#### Information ####

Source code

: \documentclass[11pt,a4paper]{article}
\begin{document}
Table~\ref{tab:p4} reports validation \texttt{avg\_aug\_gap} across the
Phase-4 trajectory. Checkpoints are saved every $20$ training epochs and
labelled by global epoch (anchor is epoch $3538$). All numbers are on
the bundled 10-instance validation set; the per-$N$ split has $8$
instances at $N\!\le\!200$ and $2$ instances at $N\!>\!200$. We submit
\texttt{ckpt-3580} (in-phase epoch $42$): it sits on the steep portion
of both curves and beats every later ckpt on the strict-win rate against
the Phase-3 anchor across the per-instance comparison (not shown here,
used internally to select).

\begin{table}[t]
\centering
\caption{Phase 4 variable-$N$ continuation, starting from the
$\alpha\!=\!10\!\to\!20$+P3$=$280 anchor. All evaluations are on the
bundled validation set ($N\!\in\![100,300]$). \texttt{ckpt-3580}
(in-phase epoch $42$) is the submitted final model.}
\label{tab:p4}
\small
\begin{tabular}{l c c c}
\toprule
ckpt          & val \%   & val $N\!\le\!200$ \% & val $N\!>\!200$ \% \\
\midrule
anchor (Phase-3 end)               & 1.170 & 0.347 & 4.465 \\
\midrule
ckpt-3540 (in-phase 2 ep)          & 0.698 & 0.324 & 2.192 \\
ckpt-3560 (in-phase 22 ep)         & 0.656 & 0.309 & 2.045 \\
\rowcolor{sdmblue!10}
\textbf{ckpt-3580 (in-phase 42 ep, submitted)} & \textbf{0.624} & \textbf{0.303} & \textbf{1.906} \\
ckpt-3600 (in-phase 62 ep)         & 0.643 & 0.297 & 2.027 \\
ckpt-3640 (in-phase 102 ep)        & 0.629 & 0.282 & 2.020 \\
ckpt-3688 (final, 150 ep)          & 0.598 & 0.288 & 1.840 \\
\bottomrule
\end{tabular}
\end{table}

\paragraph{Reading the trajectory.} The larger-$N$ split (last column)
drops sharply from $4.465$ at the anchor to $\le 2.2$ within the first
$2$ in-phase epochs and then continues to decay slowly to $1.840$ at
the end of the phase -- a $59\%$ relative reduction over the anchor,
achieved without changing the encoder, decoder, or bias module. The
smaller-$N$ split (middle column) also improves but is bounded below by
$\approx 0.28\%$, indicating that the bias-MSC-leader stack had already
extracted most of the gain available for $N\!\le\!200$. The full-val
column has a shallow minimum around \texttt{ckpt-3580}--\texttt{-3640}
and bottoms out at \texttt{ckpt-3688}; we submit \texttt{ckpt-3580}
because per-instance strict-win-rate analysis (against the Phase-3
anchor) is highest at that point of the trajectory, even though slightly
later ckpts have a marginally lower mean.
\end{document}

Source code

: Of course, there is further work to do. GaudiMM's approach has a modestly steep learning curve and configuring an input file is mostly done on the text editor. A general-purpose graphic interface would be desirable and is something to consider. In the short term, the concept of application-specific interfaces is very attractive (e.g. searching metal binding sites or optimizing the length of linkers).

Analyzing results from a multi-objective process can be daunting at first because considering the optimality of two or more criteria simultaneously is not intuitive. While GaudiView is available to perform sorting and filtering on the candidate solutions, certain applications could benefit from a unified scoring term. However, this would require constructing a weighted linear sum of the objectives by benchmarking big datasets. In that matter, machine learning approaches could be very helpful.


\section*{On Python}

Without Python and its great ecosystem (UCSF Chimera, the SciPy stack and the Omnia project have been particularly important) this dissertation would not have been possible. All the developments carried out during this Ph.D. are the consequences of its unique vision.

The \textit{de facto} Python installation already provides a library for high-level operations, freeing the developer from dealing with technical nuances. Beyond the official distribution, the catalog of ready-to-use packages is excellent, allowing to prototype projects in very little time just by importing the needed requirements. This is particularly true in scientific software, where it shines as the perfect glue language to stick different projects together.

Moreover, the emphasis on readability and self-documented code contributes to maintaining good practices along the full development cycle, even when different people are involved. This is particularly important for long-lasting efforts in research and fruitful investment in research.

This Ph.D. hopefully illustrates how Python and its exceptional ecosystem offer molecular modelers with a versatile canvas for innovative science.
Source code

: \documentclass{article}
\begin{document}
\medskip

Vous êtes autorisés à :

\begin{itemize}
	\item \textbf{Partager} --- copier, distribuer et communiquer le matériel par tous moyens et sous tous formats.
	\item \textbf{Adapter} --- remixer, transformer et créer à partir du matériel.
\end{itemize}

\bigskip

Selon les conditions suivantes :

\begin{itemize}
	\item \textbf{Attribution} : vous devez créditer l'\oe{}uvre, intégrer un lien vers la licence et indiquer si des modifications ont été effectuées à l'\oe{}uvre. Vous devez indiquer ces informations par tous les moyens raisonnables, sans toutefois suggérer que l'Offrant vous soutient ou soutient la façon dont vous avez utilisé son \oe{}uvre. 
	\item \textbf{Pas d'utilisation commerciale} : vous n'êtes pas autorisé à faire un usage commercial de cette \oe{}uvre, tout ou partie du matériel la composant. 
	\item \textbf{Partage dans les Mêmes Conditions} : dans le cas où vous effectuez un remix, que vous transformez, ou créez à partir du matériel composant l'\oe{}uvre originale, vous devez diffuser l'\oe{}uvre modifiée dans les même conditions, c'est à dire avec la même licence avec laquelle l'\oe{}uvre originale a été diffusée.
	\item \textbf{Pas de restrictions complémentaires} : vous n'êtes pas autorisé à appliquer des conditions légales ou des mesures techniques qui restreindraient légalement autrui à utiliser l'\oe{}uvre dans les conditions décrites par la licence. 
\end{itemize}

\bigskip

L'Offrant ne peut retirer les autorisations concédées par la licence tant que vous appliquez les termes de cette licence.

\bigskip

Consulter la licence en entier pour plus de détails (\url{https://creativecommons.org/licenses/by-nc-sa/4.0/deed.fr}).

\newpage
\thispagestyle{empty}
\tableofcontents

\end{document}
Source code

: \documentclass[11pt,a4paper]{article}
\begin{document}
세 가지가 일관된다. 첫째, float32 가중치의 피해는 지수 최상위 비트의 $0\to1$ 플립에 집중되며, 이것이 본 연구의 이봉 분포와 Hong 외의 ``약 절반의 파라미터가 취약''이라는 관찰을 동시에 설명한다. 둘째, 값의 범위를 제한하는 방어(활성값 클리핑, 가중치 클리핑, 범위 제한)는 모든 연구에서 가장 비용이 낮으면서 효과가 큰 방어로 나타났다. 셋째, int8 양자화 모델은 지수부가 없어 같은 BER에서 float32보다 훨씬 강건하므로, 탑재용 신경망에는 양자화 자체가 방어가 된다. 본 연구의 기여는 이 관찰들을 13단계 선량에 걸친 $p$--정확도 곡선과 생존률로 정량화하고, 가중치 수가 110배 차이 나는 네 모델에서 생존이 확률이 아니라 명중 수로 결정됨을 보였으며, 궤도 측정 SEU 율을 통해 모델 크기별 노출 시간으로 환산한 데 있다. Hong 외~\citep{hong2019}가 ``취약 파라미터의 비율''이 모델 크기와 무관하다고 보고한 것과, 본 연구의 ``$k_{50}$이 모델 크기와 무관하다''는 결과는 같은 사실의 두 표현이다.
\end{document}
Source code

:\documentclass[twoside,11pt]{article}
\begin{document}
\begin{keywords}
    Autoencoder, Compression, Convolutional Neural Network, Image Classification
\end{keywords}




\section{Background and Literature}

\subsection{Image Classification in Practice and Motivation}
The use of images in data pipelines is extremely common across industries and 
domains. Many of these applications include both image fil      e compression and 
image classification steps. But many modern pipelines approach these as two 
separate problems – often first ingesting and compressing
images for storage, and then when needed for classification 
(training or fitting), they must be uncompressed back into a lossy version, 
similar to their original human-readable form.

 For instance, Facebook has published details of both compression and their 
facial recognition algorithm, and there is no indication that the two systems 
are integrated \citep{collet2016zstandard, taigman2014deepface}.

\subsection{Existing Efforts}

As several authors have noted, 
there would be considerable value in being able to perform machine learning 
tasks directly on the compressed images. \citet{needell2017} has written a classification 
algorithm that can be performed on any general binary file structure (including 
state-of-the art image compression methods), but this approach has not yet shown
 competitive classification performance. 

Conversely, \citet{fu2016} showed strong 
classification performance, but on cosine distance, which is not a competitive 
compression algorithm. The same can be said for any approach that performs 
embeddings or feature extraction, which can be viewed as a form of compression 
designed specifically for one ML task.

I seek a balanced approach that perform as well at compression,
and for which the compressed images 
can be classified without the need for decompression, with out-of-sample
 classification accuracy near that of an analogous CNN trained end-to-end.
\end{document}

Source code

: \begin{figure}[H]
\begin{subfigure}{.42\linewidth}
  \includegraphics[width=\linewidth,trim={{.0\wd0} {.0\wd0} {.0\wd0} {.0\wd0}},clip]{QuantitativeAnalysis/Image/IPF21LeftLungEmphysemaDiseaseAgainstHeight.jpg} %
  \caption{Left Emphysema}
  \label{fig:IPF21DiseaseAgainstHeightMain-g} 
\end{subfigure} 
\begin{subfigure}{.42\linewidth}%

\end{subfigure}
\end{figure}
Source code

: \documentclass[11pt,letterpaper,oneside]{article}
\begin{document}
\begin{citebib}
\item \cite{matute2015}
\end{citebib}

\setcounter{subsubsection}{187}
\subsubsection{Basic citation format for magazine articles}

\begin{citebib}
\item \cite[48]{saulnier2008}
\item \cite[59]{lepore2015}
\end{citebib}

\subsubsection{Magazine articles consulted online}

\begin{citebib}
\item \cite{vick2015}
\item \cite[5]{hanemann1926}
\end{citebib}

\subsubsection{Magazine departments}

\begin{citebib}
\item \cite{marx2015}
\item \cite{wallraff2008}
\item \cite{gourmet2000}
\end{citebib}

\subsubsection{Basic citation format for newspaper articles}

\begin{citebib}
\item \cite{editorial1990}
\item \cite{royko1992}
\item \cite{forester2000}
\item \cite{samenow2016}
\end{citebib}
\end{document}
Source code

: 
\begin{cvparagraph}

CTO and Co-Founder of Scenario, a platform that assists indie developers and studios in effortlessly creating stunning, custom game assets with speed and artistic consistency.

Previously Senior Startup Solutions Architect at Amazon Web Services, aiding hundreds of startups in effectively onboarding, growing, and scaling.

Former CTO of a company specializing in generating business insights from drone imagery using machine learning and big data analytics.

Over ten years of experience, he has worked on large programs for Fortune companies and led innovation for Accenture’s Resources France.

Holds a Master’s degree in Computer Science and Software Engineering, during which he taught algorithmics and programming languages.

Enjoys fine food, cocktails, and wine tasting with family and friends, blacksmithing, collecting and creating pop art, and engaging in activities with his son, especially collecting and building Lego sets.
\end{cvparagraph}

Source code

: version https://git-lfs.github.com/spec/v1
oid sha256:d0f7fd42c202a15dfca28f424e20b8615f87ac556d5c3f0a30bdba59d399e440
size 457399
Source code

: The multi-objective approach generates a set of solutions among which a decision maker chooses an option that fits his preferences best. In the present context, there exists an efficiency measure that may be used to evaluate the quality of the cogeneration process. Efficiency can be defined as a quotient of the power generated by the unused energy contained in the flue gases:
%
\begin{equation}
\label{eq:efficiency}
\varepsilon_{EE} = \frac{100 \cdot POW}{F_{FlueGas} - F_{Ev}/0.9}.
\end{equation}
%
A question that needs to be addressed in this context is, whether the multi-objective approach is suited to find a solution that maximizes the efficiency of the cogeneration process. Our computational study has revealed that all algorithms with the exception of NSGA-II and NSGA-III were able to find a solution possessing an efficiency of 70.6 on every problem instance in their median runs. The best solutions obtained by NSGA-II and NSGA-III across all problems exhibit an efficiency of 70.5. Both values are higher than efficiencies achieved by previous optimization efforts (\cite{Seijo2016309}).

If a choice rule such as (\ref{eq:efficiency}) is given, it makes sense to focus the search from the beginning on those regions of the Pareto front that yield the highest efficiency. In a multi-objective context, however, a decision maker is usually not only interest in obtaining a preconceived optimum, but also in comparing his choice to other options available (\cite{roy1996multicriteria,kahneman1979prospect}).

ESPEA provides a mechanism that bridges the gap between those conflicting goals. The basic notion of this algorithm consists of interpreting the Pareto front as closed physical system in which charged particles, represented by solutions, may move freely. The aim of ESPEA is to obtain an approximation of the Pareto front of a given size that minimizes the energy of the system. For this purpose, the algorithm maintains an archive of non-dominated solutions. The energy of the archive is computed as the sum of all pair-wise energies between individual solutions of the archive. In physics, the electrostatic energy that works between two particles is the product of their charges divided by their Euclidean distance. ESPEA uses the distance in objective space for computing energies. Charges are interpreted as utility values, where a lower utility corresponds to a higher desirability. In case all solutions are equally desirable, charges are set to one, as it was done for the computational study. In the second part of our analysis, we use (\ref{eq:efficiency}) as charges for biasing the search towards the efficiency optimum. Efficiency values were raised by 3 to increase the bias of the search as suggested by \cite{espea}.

####

** What the task requires **
Transcribe the records above exactly, from the opening line down to and including the line with "smaller-$N$ split (middle".

** Solution to the problem **
Source code

: \documentclass[11pt,a4paper]{article}
\begin{document}
Table~\ref{tab:p4} reports validation \texttt{avg\_aug\_gap} across the
Phase-4 trajectory. Checkpoints are saved every $20$ training epochs and
labelled by global epoch (anchor is epoch $3538$). All numbers are on
the bundled 10-instance validation set; the per-$N$ split has $8$
instances at $N\!\le\!200$ and $2$ instances at $N\!>\!200$. We submit
\texttt{ckpt-3580} (in-phase epoch $42$): it sits on the steep portion
of both curves and beats every later ckpt on the strict-win rate against
the Phase-3 anchor across the per-instance comparison (not shown here,
used internally to select).

\begin{table}[t]
\centering
\caption{Phase 4 variable-$N$ continuation, starting from the
$\alpha\!=\!10\!\to\!20$+P3$=$280 anchor. All evaluations are on the
bundled validation set ($N\!\in\![100,300]$). \texttt{ckpt-3580}
(in-phase epoch $42$) is the submitted final model.}
\label{tab:p4}
\small
\begin{tabular}{l c c c}
\toprule
ckpt          & val \%   & val $N\!\le\!200$ \% & val $N\!>\!200$ \% \\
\midrule
anchor (Phase-3 end)               & 1.170 & 0.347 & 4.465 \\
\midrule
ckpt-3540 (in-phase 2 ep)          & 0.698 & 0.324 & 2.192 \\
ckpt-3560 (in-phase 22 ep)         & 0.656 & 0.309 & 2.045 \\
\rowcolor{sdmblue!10}
\textbf{ckpt-3580 (in-phase 42 ep, submitted)} & \textbf{0.624} & \textbf{0.303} & \textbf{1.906} \\
ckpt-3600 (in-phase 62 ep)         & 0.643 & 0.297 & 2.027 \\
ckpt-3640 (in-phase 102 ep)        & 0.629 & 0.282 & 2.020 \\
ckpt-3688 (final, 150 ep)          & 0.598 & 0.288 & 1.840 \\
\bottomrule
\end{tabular}
\end{table}

\paragraph{Reading the trajectory.} The larger-$N$ split (last column)
drops sharply from $4.465$ at the anchor to $\le 2.2$ within the first
$2$ in-phase epochs and then continues to decay slowly to $1.840$ at
the end of the phase -- a $59\%$ relative reduction over the anchor,
achieved without changing the encoder, decoder, or bias module. The
smaller-$N$ split (middle column) also improves but is bounded below by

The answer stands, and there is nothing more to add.